Come dicevamo, il robot soft “è stato sviluppato ad Harvard. E’ un giubbotto per l’assistenza dei pazienti con alcuni tipi di disabilità. Mentre la versione per la riabilitazione è destinata a persone che hanno possibilità di re-imparare un gesto o il controllo del proprio corpo come ad esempio dopo un ictus, nel caso dell’assitenza questa possibilità non c’è. Pensiamo a persone con malattie neurodegenerative: il robot deve compensare capacità motorie che peggiorano” nel tempo, spiega Proietti. “Quello che cambia – precisa – è come controlliamo il robot, se per compensare i movimenti o per rieducarli”.

Materiali elastici, attuatori pneumatici (una sorta di ‘palloncini’ messi sotto le ascelle delle persone) e sensori inerziali danno vita a un dispositivo leggero e flessibile, “molto diverso, ad esempio, rispetto a un esoscheletro”. Proprio i sensori avvertono quando il paziente sta provando a fare un movimento e lo supportano, gonfiando gli attuatori. In questo modo il movimento diventa più ampio.

La sperimentazione

Nel trial appena pubblicato “sono stati coinvolti prima 10 pazienti con Sla in una sessione effettuata  nell’estate 2021, poi due di loro sono tornati circa sei mesi dopo per confermare i risultati. Abbiamo visto che il robot migliorava l’ampiezza del movimento in media del 30%. Il prototipo é stato sperimentato in Usa anche sui pazienti con ictus: in questo caso sono state coinvolte circa 20 persone”, precisa Proietti, che ha firmato già alcune pubblicazioni scientifiche in merito.

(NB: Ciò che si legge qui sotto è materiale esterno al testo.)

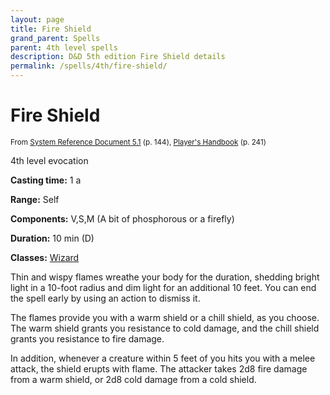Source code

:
 ```yaml
---
layout: page
title: Fire Shield
grand_parent: Spells
parent: 4th level spells 
description: D&D 5th edition Fire Shield details
permalink: /spells/4th/fire-shield/
---
```


# Fire Shield

<small>From <a target="_blank" href="https://media.wizards.com/2016/downloads/DND/SRD-OGL_V5.1.pdf">System Reference Document 5.1</a> (p. 144), <a target="_blank" href="https://dnd.wizards.com/products/tabletop-games/rpg-products/rpg_playershandbook">Player's Handbook</a> (p. 241)</small>


4th level evocation

**Casting time:** 1 a

**Range:** Self

**Components:** V,S,M (A bit of phosphorous or a firefly)

**Duration:** 10 min (D)

**Classes:** [Wizard](/classes/wizard/)

Thin and wispy flames wreathe your body for the duration, shedding bright light in a 10-foot radius and dim light for an additional 10 feet. You can end the spell early by using an action to dismiss it.

   The flames provide you with a warm shield or a chill shield, as you choose. The warm shield grants you resistance to cold damage, and the chill shield grants you resistance to fire damage.

   In addition, whenever a creature within 5 feet of you hits you with a melee attack, the shield erupts with flame. The attacker takes 2d8 fire damage from a warm shield, or 2d8 cold damage from a cold shield.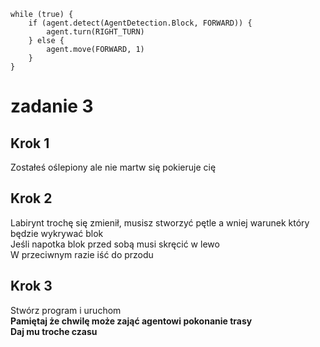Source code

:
 ```blocks
while (true) {
    if (agent.detect(AgentDetection.Block, FORWARD)) {
        agent.turn(RIGHT_TURN)
    } else {
        agent.move(FORWARD, 1)
    }
}
```
# zadanie 3
## Krok 1
Zostałeś oślepiony ale nie martw się pokieruje cię

## Krok 2
Labirynt trochę się zmienił, musisz stworzyć pętle a wniej warunek który będzie wykrywać blok <br>
Jeśli napotka blok przed sobą musi skręcić w lewo <br>
W przeciwnym razie iść do przodu

## Krok 3
Stwórz program i uruchom <br>
**Pamiętaj że chwilę może zająć agentowi pokonanie trasy**<br>
**Daj mu troche czasu**

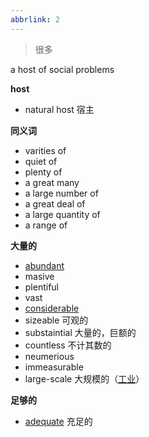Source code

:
 ```yaml
---
abbrlink: 2
---
```

> 很多

a host of social problems

**host**
- natural host 宿主

**同义词**
- varities of
- quiet of
- plenty of
- a great many
- a large number of
- a great deal of 
- a large quantity of
- a range of

**大量的**
- [abundant](abundant.md)
- masive
- plentiful
- vast
- [considerable](considerable.md)
- sizeable 可观的
- substaintial 大量的，巨额的
- countless 不计其数的
- neumerious
- immeasurable
- large-scale 大规模的（[工业](工业.md)）

**足够的**
- [adequate](adequate.md) 充足的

Robot Soft/Foto Tommaso PROIETTI

“In realtà – dice il ricercatore – si tratta di due prototipi un po’ diversi: nel caso della Sla si tratta di un robot soft bi-manuale, mentre per l’ictus, che colpisce metà del corpo, abbiamo sviluppato più moduli che, a seconda delle necessità, si possono integrare”.

Un robot ‘economico’ e adattabile

Quanto ai costi di questi dispositivi, trattandosi di prototipi è difficile fare una stima, ma si tratta di ordini di grandezza “ridotti rospetto a quelli degli esoscheletri tradizionali – assicura Proietti – Inoltre il robot soft è molto più facile da customizzare sulla base delle dimensioni dei pazienti, un po’ come una maglietta. Pensiamo ai bambini”. Per loro il robot soft potrebbe rivelarsi particolarmente utile.